As a fiscal goal for Georgetown, divestment has been labeled as many things, from morally imperative to practically impossible. Last week, GU Fossil Free proved that divestment is not a pipe dream but rather a university-wide conversation worth having.
By a margin of 17 to six, the Georgetown University Student Association senate passed a resolution backing GU Fossil Free on Nov. 24. The vote came less than a month after GU Fossil Free’s leadership decided to pursue a student association resolution instead of a student-wide referendum in fear of ambiguous results.

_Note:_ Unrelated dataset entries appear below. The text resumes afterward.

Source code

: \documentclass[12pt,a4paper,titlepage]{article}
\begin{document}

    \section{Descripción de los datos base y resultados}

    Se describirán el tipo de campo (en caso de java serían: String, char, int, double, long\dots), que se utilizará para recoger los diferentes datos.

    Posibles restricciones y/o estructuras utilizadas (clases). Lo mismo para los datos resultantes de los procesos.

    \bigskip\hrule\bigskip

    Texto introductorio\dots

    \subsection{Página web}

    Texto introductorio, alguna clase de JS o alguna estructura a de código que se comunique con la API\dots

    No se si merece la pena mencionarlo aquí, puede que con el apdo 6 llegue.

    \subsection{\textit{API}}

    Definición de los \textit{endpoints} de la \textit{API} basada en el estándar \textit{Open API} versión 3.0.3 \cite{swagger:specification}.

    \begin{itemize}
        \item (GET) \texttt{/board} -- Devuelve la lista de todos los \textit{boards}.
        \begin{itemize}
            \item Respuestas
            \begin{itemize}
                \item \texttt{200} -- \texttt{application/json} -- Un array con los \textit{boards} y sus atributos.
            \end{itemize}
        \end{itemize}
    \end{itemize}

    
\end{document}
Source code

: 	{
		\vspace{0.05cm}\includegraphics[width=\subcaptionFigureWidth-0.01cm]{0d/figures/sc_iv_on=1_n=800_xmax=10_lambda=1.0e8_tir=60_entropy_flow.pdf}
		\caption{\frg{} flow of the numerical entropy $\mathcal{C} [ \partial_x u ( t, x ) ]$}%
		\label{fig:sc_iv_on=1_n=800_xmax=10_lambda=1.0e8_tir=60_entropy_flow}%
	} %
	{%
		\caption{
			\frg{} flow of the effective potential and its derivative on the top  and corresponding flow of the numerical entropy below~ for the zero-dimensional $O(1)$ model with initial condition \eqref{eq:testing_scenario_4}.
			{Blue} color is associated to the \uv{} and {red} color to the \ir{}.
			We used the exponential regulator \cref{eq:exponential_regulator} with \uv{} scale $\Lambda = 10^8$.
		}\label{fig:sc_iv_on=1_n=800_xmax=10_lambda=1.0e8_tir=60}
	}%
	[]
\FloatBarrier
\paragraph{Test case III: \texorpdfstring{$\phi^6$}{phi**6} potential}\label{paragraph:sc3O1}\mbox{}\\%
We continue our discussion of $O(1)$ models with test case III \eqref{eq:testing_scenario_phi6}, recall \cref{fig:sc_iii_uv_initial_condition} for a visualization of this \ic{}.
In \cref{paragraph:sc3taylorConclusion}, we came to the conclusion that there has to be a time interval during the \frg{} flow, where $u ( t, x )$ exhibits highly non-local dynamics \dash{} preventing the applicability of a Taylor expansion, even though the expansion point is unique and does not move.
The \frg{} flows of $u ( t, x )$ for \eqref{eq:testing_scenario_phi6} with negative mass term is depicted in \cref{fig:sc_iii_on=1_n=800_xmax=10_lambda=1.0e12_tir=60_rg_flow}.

With a GUSA resolution on the table, it would be a mistake for the university to believe that the only response is to either divest or to refuse to do so. Rather, if the administration takes its commitment to dialogue seriously, it should take this resolution as a sign that even if the campus community does not wholeheartedly support divestment, now is the time to talk about it. Public forums on the issue could be used to begin a more inclusive and informed dialogue between students, faculty and administrators outside of GU Fossil Free. Such forums would be another encouraging sign that the university values student input on more salient campus issues than architectural preferences and dining options.

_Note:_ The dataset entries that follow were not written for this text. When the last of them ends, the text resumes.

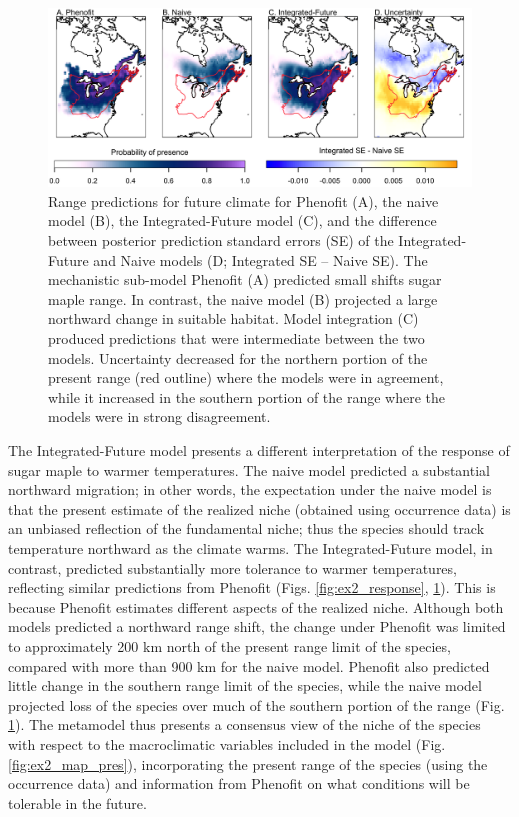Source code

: \documentclass[11pt]{article}
\begin{document}
\begin{figure}[t]
\includegraphics[width=6.5in]{figs/ex2_fut_map.png}
\caption{Range predictions for future climate for Phenofit (A), the naive model (B), the Integrated-Future model (C), and the difference between posterior prediction standard errors (SE) of the Integrated-Future and Naive models (D; Integrated SE -- Naive SE).
The mechanistic sub-model Phenofit (A) predicted small shifts sugar maple range.
In contrast, the naive model (B) projected a large northward change in suitable habitat.
Model integration (C) produced predictions that were intermediate between the two models.
Uncertainty decreased for the northern portion of the present range (red outline) where the models were in agreement, while it increased in the southern portion of the range where the models were in strong disagreement.}
\label{fig:ex2_map_fut}
\end{figure}

The Integrated-Future model presents a different interpretation of the response of sugar maple to warmer temperatures. 
The naive model predicted a substantial northward migration; in other words, the expectation under the naive model is that the present estimate of the realized niche (obtained using occurrence data) is an unbiased reflection of the fundamental niche; thus the species should track temperature northward as the climate warms.
The Integrated-Future model, in contrast, predicted substantially more tolerance to warmer temperatures, reflecting similar predictions from Phenofit (Figs. \ref{fig:ex2_response}, \ref{fig:ex2_map_fut}).
This is because Phenofit estimates different aspects of the realized niche.
Although both models predicted a northward range shift, the change under Phenofit was limited to approximately 200 km north of the present range limit of the species, compared with more than 900 km for the naive model.
Phenofit also predicted little change in the southern range limit of the species, while the naive model projected loss of the species over much of the southern portion of the range (Fig. \ref{fig:ex2_map_fut}).
The metamodel thus presents a consensus view of the niche of the species with respect to the macroclimatic variables included in the model (Fig. \ref{fig:ex2_map_pres}), incorporating the present range of the species (using the occurrence data) and information from Phenofit on what conditions will be tolerable in the future.
\end{document}
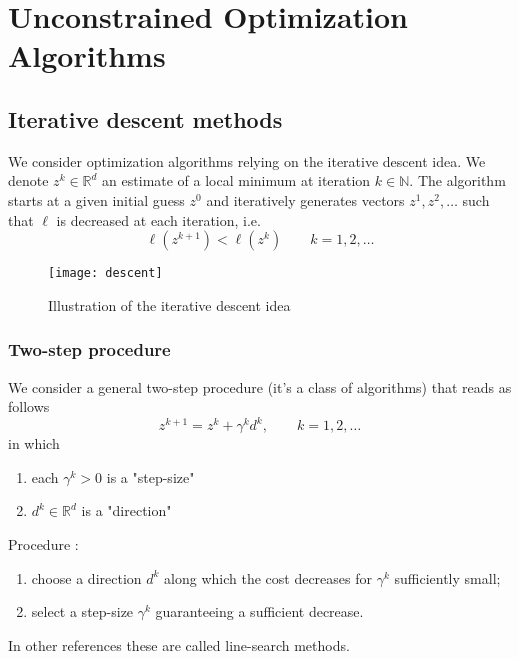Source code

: \documentclass[openany]{book}
\newcommand{\R}{\mathbb{R}}               %
\newcommand{\N}{\mathbb{N}}               %
\theoremstyle{definition}
\theoremstyle{remark}
\begin{document}
\section{Unconstrained Optimization Algorithms}
\subsection{Iterative descent methods}
We consider optimization algorithms relying on the iterative descent idea. We denote $z^k\in\R^d$ an estimate of a local minimum at iteration $k\in\N$. The algorithm starts at a given initial guess $z^0$ and iteratively generates vectors $z^1,z^2,\dots$ such that $\ell$ is decreased at each iteration, i.e. 
\[
    \ell(z^{k+1})<\ell(z^k) \qquad k = 1,2,\dots
\]
\begin{figure}[ht]
    \centering
    \texttt{[image: descent]}
    \caption{Illustration of the iterative descent idea}
\end{figure}
\subsubsection{Two-step procedure}
We consider a general two-step procedure (it's a class of algorithms) that reads as follows 
\[
    z^{k+1} = z^k+\gamma^k d^k, \qquad k=1,2,\dots
\]
in which 
\begin{enumerate}
    \item each $\gamma^k>0$ is a "step-size" 
    \item $d^k\in\R^d$ is a "direction"
\end{enumerate}
Procedure : 
\begin{enumerate}
    \item choose a direction $d^k$ along which the cost decreases for $\gamma^k$ sufficiently small;
    \item select a step-size $\gamma^k$ guaranteeing a sufficient decrease. 
\end{enumerate}
In other references these are called line-search methods.
\end{document}
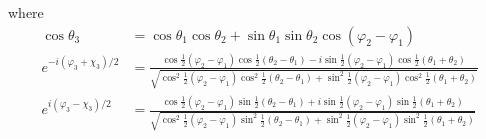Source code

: where
\begin{align*}
    \cos\theta_3 &= 
    \cos\theta_1 \cos\theta_2 + \sin\theta_1 \sin\theta_2 \cos(\varphi_2 - \varphi_1) \\[0.2cm]
    e^{-i(\varphi_3+\chi_3)/2} &= 
    \frac{ \cos\tfrac{1}{2}(\varphi_2-\varphi_1) \cos\tfrac{1}{2}(\theta_2-\theta_1) 
    - i \sin\tfrac{1}{2}(\varphi_2-\varphi_1) \cos\tfrac{1}{2}(\theta_1+\theta_2) }{
    \sqrt{ \cos^2\tfrac{1}{2}(\varphi_2-\varphi_1) \cos^2\tfrac{1}{2}(\theta_2-\theta_1)
    + \sin^2\tfrac{1}{2}(\varphi_2-\varphi_1) \cos^2\tfrac{1}{2}(\theta_1+\theta_2)}} \\[0.15cm]
    e^{i(\varphi_3-\chi_3)/2} &= 
    \frac{ \cos\tfrac{1}{2}(\varphi_2-\varphi_1) \sin\tfrac{1}{2}(\theta_2-\theta_1) 
    + i \sin\tfrac{1}{2}(\varphi_2-\varphi_1) \sin\tfrac{1}{2}(\theta_1+\theta_2) }{
    \sqrt{ \cos^2\tfrac{1}{2}(\varphi_2-\varphi_1) \sin^2\tfrac{1}{2}(\theta_2-\theta_1)
    + \sin^2\tfrac{1}{2}(\varphi_2-\varphi_1) \sin^2\tfrac{1}{2}(\theta_1+\theta_2)}} \\[0.15cm]
\end{align*}

\clearpage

The GUSA vote helped to legitimize GU Fossil Free and prove that students are eager to seriously consider the pros and cons of divestment. With minimal attention from the university administration, however, student discussion on divestment remains uninformed and possibly unproductive. The university’s investments are not currently public, and clarifying exactly what GU Fossil Free is up against would be an important step. We do not know how much of the university’s finances are tied to fossil fuels, whether or not divestment would have a deleterious effect on scholarship funding or if the university has investments in any other kinds of unsavory corporations. To proceed effectively, these questions must be addressed.
Now that GUSA has stamped GU Fossil Free with a badge of approval, the divestment conversation is at a watershed moment. The next move belongs to university administrators. We hope they consider the benefits of making divestment a more public debate.